Can we choose integers $x$ and $y$ so that:

$\log_6 x +\log_6 y =1?$

How many different ways are there to do this?

If we use the statement $\log_x ab = \log_x a + \log_x b$ we can rewrite the equation, $\log_6 x+\log_6 y=1,$ as $\log_6 (x \times y)= 1.$

Knowing that $\log_x x = 1$ we can see that in the equation above $x \times y = 6$.

Six has two pairs of factors: $1 \times 6$ and $2 \times 3$, so there are two possible ways to choose integers $x$ and $y$ so that $\log_6 x + \log_6 y = 1$:

$\log_6 1 + \log_6 6 = 1$ and $\log_6 2 + \log_6 3 = 1.$

Why did we not consider pairs of integers $x$ and $y$ such as $-1 \times -6$?

In theory, if we thought about evaluating each term in the equation we might try to choose a value of $x$ that is a power of $6$. We might choose something like $x=36$ so that $\log_6 36 = 2$.

What is the problem that we would encounter if we tried this approach?

What further information does this give us about the values of $x$ and $y$?

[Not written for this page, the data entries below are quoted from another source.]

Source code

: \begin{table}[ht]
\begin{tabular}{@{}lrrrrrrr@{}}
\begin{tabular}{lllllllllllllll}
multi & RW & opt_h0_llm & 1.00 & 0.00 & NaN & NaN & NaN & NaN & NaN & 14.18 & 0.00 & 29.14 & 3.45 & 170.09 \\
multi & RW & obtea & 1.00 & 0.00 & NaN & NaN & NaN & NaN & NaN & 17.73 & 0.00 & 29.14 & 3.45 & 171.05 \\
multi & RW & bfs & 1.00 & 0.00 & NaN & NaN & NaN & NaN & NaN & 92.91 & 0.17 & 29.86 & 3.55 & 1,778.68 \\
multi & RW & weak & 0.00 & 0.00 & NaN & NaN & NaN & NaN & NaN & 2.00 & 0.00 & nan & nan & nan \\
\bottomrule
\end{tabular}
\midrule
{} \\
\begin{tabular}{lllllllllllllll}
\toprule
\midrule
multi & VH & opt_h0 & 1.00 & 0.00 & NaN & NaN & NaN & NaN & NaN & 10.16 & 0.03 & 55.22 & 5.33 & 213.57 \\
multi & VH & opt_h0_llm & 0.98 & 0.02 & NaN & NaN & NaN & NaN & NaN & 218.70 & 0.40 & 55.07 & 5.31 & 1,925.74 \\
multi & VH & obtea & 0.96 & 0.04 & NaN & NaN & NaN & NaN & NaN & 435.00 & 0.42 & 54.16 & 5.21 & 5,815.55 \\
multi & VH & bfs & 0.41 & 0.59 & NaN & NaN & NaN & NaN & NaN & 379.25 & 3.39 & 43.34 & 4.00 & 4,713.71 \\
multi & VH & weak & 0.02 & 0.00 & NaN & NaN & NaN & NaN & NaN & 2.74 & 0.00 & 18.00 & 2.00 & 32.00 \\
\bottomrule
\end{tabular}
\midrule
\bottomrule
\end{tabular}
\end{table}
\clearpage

How about using $\log_{12}$?

Taking the same approach as above we have that $\log_{12} x + \log_{12} y = \log_{12} (x \times y) = 1.$

By the same reasoning as the previous example we can conclude that $x \times y = 12$ and as $12$ has three pairs of factors there will be three possible ways to choose integers $x$ and $y$ so that $\log_{12} x + \log_{12} y = 1$:

$\log_{12} 1 + \log_{12} 12 = 1,$

or

$\log_{12} 2 + \log_{12} 6 = 1,$

or

$\log_{12} 3 + \log_{12} 4 = 1.$

How about using $\log_{24}$?

$24$ has four pairs of factors so there will be four possible ways to choose integers $x$ and $y$ so that $\log_{24} x + \log_{24} y = 1$:

$\log_{24} 1 + \log_{24} 24 = 1,$ $\log_{24} 2 + \log_{24} 12 = 1,$ $\log_{24} 3 + \log_{24} 8 = 1,$

and

$\log_{24} 4 + \log_{24} 6 = 1.$

In all of the examples above we have only considered positive values of $x$ and $y$. Why?